IN the next three months the people of Great Britain will decide whether David Cameron should be Prime Minister.

The General Election is being billed as potentially the most important in decades, determining who will lead Britain out of the deepest financial crisis to hit the nation since the 1930s.

Voters will be asking themselves whether Gordon Brown is fit to continue, and whether David Cameron is ready to take over.

Now Oxford Mail readers have the chance to get their questions put directly to the Conservative Party leader and Witney MP.

For an upcoming interview, we want you tell us what we should ask him.

Our reporter will put the best questions submitted by our readers to Mr Cameron, and print the answers we get from the man who wants to be your Prime Minister.

You can ask about specific policies, his vision for Britain, his character and background, or why he feels he should lead the country.

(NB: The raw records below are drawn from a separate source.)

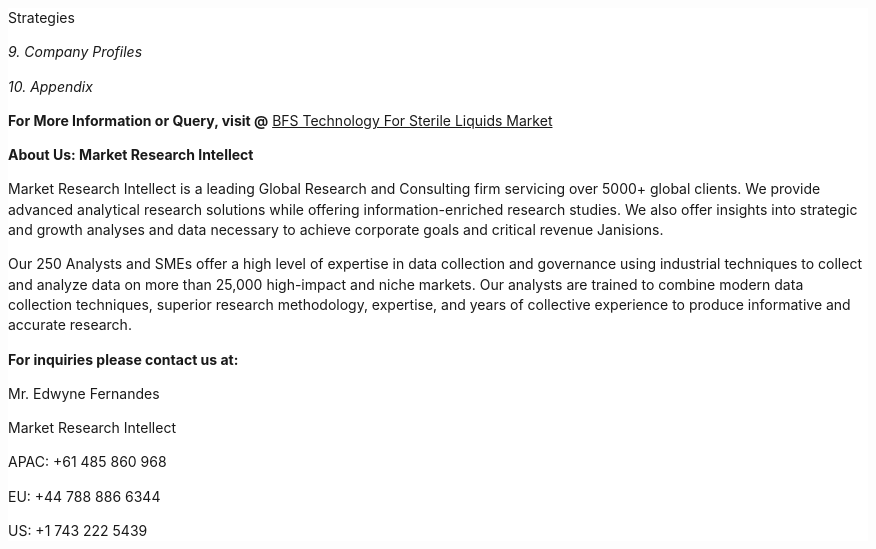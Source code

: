 Strategies</span></em></li></ul><p><em><span class="font-[700]">9. Company Profiles</span></em></p><p><em><span class="font-[700]">10. Appendix</span></em></p><p><span class="font-[700]"><strong>For More Information or Query, visit&nbsp;@</strong>&nbsp;</span><span class="font-[700]"><a href="https://www.marketresearchintellect.com/product/global-bfs-technology-for-sterile-liquids-market/?utm_source=Linkedin&utm_medium=848" target="_blank" data-tracking-control-name="article-ssr-frontend-pulse_little-text-block" data-tracking-will-navigate="" data-test-link="">BFS Technology For Sterile Liquids Market</a></span></p><p><strong><span class="font-[700]">About Us: Market Research Intellect</span></strong></p><p><span class="">Market Research Intellect is a leading Global Research and Consulting firm servicing over 5000+ global clients. We provide advanced analytical research solutions while offering information-enriched research studies.&nbsp;</span>We also offer insights into strategic and growth analyses and data necessary to achieve corporate goals and critical revenue Janisions.</p><p><span class="">Our 250 Analysts and SMEs offer a high level of expertise in data collection and governance using industrial techniques to collect and analyze data on more than 25,000 high-impact and niche markets. Our analysts are trained to combine modern data collection techniques, superior research methodology, expertise, and years of collective experience to produce informative and accurate research.</span></p><p><strong>For inquiries please contact us at:</strong></p><p>Mr. Edwyne Fernandes</p><p>Market Research Intellect</p><p>APAC: +61 485 860 968</p><p>EU: +44 788 886 6344</p><p>US: +1 743 222 5439</p>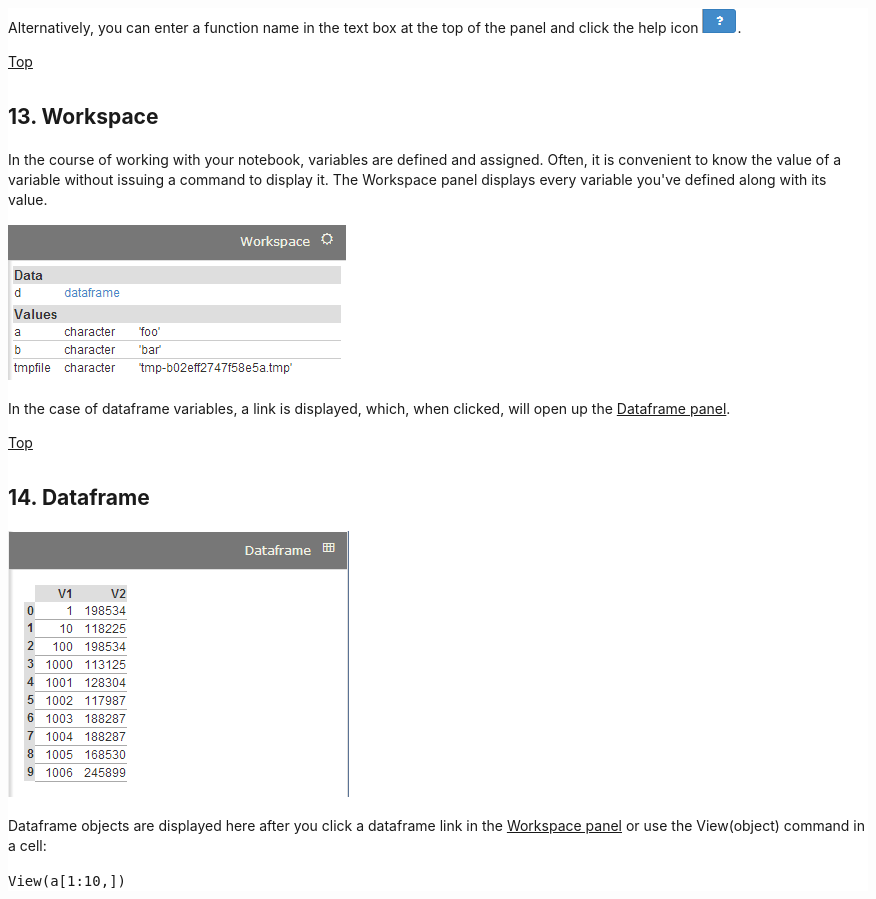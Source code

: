 Alternatively, you can enter a function name in the text box at the top of the panel and click the help icon ![Help Button](img/help_button.png).

[Top](#TOP)

<a name="workspace"></a>

## 13. Workspace

In the course of working with your notebook, variables are defined and assigned. Often, it is convenient to know the value of a variable without issuing a command to display it. The Workspace panel displays every variable you've defined along with its value.

![Workspace Section](img/workspace.png)

In the case of dataframe variables, a link is displayed, which, when clicked, will open up the [Dataframe panel](#dataframe).

[Top](#TOP)

<a name="dataframe"></a>

## 14. Dataframe

![Dataframe Section](img/dataframe.png)

Dataframe objects are displayed here after you click a dataframe link in the [Workspace panel](#workspace) or use the View(object) command in a cell:

<pre>
View(a[1:10,])
</pre>
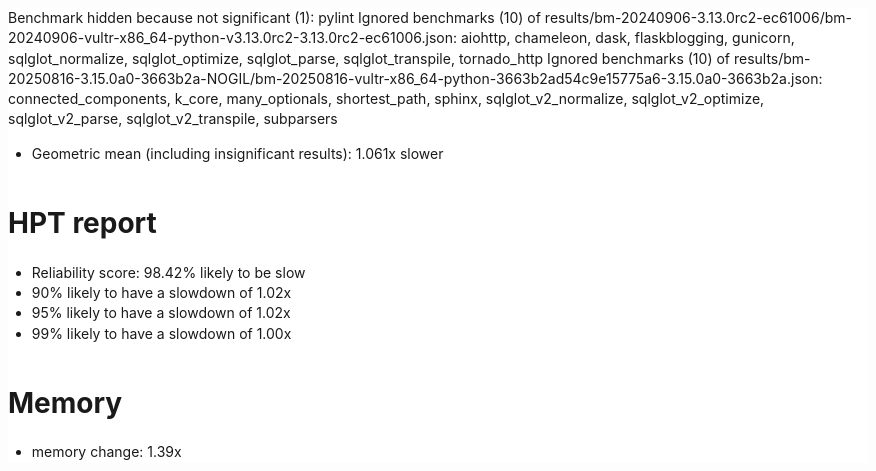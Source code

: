 Benchmark hidden because not significant (1): pylint
Ignored benchmarks (10) of results/bm-20240906-3.13.0rc2-ec61006/bm-20240906-vultr-x86_64-python-v3.13.0rc2-3.13.0rc2-ec61006.json: aiohttp, chameleon, dask, flaskblogging, gunicorn, sqlglot_normalize, sqlglot_optimize, sqlglot_parse, sqlglot_transpile, tornado_http
Ignored benchmarks (10) of results/bm-20250816-3.15.0a0-3663b2a-NOGIL/bm-20250816-vultr-x86_64-python-3663b2ad54c9e15775a6-3.15.0a0-3663b2a.json: connected_components, k_core, many_optionals, shortest_path, sphinx, sqlglot_v2_normalize, sqlglot_v2_optimize, sqlglot_v2_parse, sqlglot_v2_transpile, subparsers

- Geometric mean (including insignificant results): 1.061x slower

# HPT report

- Reliability score: 98.42% likely to be slow
- 90% likely to have a slowdown of 1.02x
- 95% likely to have a slowdown of 1.02x
- 99% likely to have a slowdown of 1.00x

# Memory
- memory change: 1.39x
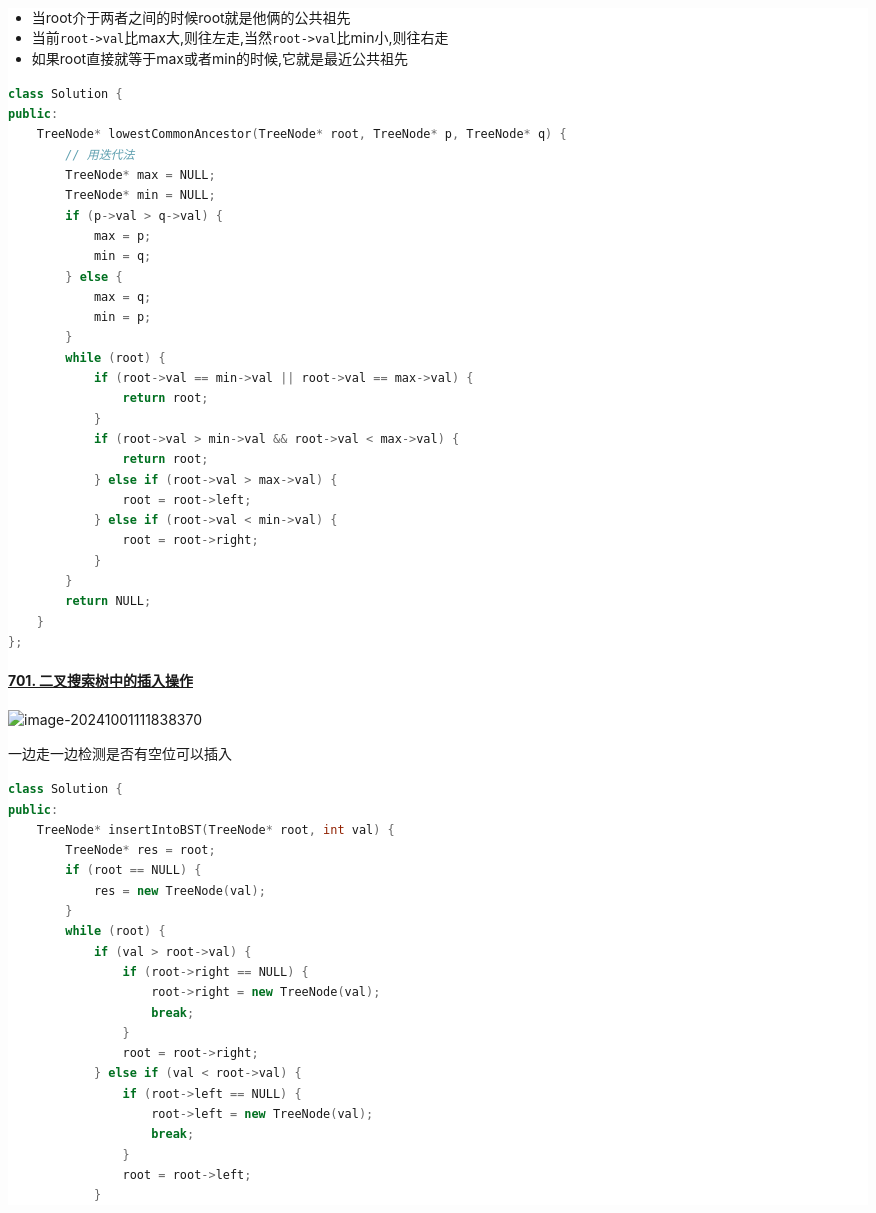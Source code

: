 - 当root介于两者之间的时候root就是他俩的公共祖先
- 当前`root->val`比max大,则往左走,当然`root->val`比min小,则往右走
- 如果root直接就等于max或者min的时候,它就是最近公共祖先

```cpp
class Solution {
public:
    TreeNode* lowestCommonAncestor(TreeNode* root, TreeNode* p, TreeNode* q) {
        // 用迭代法
        TreeNode* max = NULL;
        TreeNode* min = NULL;
        if (p->val > q->val) {
            max = p;
            min = q;
        } else {
            max = q;
            min = p;
        }
        while (root) {
            if (root->val == min->val || root->val == max->val) {
                return root;
            }
            if (root->val > min->val && root->val < max->val) {
                return root;
            } else if (root->val > max->val) {
                root = root->left;
            } else if (root->val < min->val) {
                root = root->right;
            }
        }
        return NULL;
    }
};
```



#### [701. 二叉搜索树中的插入操作](https://leetcode.cn/problems/insert-into-a-binary-search-tree/)

![image-20241001111838370](https://blue-satchel.oss-cn-chengdu.aliyuncs.com/img/202410011118532.png)

一边走一边检测是否有空位可以插入

```cpp
class Solution {
public:
    TreeNode* insertIntoBST(TreeNode* root, int val) {
        TreeNode* res = root;
        if (root == NULL) {
            res = new TreeNode(val);
        }
        while (root) {
            if (val > root->val) {
                if (root->right == NULL) {
                    root->right = new TreeNode(val);
                    break;
                }
                root = root->right;
            } else if (val < root->val) {
                if (root->left == NULL) {
                    root->left = new TreeNode(val);
                    break;
                }
                root = root->left;
            }
```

Mr Cameron’s links with Oxfordshire go back decades.

Having grown up just south of the county in Berkshire in the 1970s, he studied at Brasenose College, Oxford, in the 1980s, where one friend says he avoided student politics because “he wanted to have a good time”.

After working at the Conservative Research Department, as special adviser to Cabinet Ministers, and as Director of Corporate Affairs at Carlton Communications, he became MP for Witney in 2001.

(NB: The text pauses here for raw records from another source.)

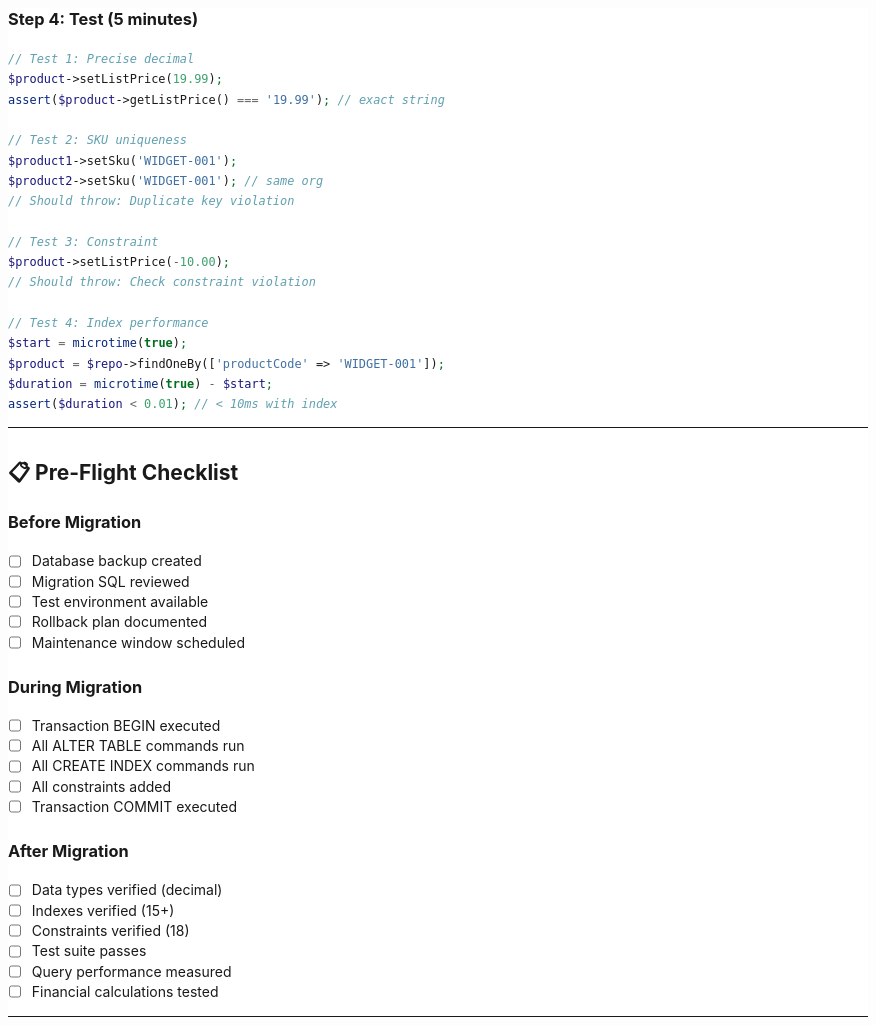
 ```sql
```

### Step 4: Test (5 minutes)
```php
// Test 1: Precise decimal
$product->setListPrice(19.99);
assert($product->getListPrice() === '19.99'); // exact string

// Test 2: SKU uniqueness
$product1->setSku('WIDGET-001');
$product2->setSku('WIDGET-001'); // same org
// Should throw: Duplicate key violation

// Test 3: Constraint
$product->setListPrice(-10.00);
// Should throw: Check constraint violation

// Test 4: Index performance
$start = microtime(true);
$product = $repo->findOneBy(['productCode' => 'WIDGET-001']);
$duration = microtime(true) - $start;
assert($duration < 0.01); // < 10ms with index
```

---

## 📋 Pre-Flight Checklist

### Before Migration
- [ ] Database backup created
- [ ] Migration SQL reviewed
- [ ] Test environment available
- [ ] Rollback plan documented
- [ ] Maintenance window scheduled

### During Migration
- [ ] Transaction BEGIN executed
- [ ] All ALTER TABLE commands run
- [ ] All CREATE INDEX commands run
- [ ] All constraints added
- [ ] Transaction COMMIT executed

### After Migration
- [ ] Data types verified (decimal)
- [ ] Indexes verified (15+)
- [ ] Constraints verified (18)
- [ ] Test suite passes
- [ ] Query performance measured
- [ ] Financial calculations tested

---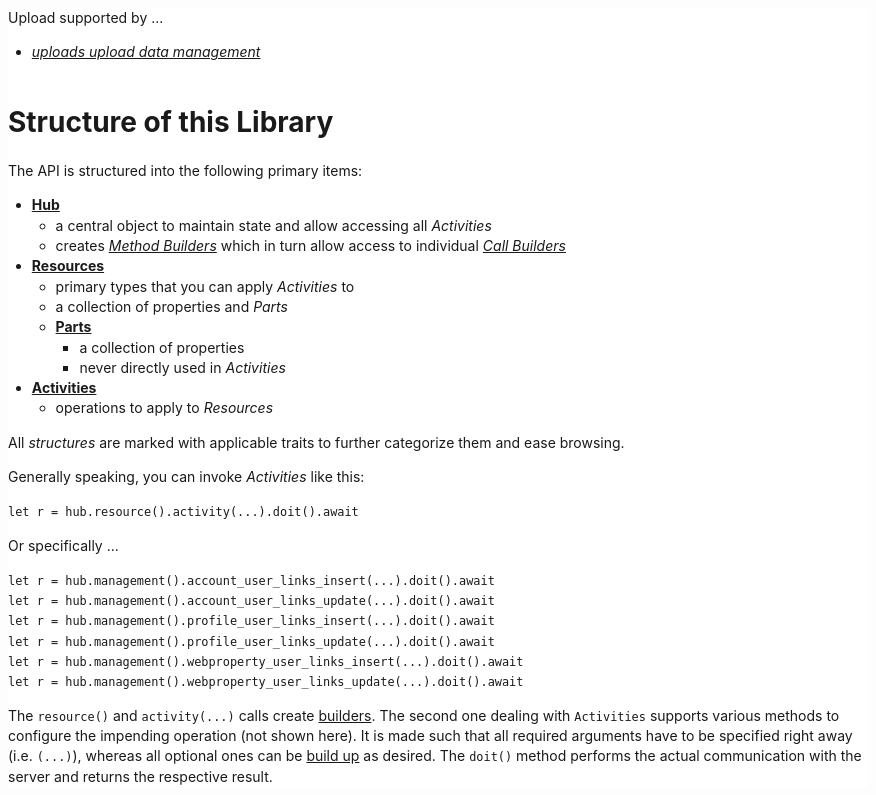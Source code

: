 
Upload supported by ...

* [*uploads upload data management*](https://docs.rs/google-analytics3/7.0.0+20190807/google_analytics3/api::ManagementUploadUploadDataCall)



# Structure of this Library

The API is structured into the following primary items:

* **[Hub](https://docs.rs/google-analytics3/7.0.0+20190807/google_analytics3/Analytics)**
    * a central object to maintain state and allow accessing all *Activities*
    * creates [*Method Builders*](https://docs.rs/google-analytics3/7.0.0+20190807/google_analytics3/common::MethodsBuilder) which in turn
      allow access to individual [*Call Builders*](https://docs.rs/google-analytics3/7.0.0+20190807/google_analytics3/common::CallBuilder)
* **[Resources](https://docs.rs/google-analytics3/7.0.0+20190807/google_analytics3/common::Resource)**
    * primary types that you can apply *Activities* to
    * a collection of properties and *Parts*
    * **[Parts](https://docs.rs/google-analytics3/7.0.0+20190807/google_analytics3/common::Part)**
        * a collection of properties
        * never directly used in *Activities*
* **[Activities](https://docs.rs/google-analytics3/7.0.0+20190807/google_analytics3/common::CallBuilder)**
    * operations to apply to *Resources*

All *structures* are marked with applicable traits to further categorize them and ease browsing.

Generally speaking, you can invoke *Activities* like this:

```Rust,ignore
let r = hub.resource().activity(...).doit().await
```

Or specifically ...

```ignore
let r = hub.management().account_user_links_insert(...).doit().await
let r = hub.management().account_user_links_update(...).doit().await
let r = hub.management().profile_user_links_insert(...).doit().await
let r = hub.management().profile_user_links_update(...).doit().await
let r = hub.management().webproperty_user_links_insert(...).doit().await
let r = hub.management().webproperty_user_links_update(...).doit().await
```

The `resource()` and `activity(...)` calls create [builders][builder-pattern]. The second one dealing with `Activities`
supports various methods to configure the impending operation (not shown here). It is made such that all required arguments have to be
specified right away (i.e. `(...)`), whereas all optional ones can be [build up][builder-pattern] as desired.
The `doit()` method performs the actual communication with the server and returns the respective result.


[wiki-pod]: http://en.wikipedia.org/wiki/Plain_old_data_structure
[builder-pattern]: http://en.wikipedia.org/wiki/Builder_pattern
[google-go-api]: https://github.com/google/google-api-go-client
[repo-license]: https://github.com/Byron/google-apis-rsblob/main/LICENSE.md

After winning the Conservative Party leadership four years later, he has sought to modernise the party, emphasising plans to reform public services, promote environmental causes and recruit more non-traditional MPs to the Tory benches.

Political pundits and opinion polls agree he has made the party electable for the first time this millennium.

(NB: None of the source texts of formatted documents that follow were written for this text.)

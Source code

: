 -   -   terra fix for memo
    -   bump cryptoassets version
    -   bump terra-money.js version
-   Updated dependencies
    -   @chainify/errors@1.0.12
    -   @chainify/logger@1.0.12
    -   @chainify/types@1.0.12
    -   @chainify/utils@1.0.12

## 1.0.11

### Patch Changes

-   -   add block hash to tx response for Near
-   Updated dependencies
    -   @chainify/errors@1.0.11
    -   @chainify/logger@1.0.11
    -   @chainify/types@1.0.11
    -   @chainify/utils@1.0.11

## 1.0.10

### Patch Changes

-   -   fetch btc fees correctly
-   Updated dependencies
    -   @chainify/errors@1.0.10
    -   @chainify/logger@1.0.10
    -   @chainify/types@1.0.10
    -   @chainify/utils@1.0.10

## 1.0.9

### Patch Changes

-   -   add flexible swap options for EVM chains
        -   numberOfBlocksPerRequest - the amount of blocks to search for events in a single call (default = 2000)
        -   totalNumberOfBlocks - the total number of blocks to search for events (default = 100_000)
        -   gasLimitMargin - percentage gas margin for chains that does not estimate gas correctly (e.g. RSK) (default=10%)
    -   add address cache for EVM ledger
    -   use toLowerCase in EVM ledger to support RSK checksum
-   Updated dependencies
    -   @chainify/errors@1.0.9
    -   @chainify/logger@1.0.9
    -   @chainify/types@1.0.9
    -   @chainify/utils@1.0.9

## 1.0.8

But the economic crisis has made the political landscape unstable – nobody knows what will happen this spring when the country heads to the polls.

Just a few weeks ago, Mr Cameron looked all-but-certain to become Britain’s first Conservative Prime Minister in 13 years.

Now, with the polls tightening, the bookmakers’ odds have begun to lengthen.

To get to Number 10, Mr Cameron needs to win your votes and answer your questions, so now is your chance to put one of the country’s leading politicians on the rack.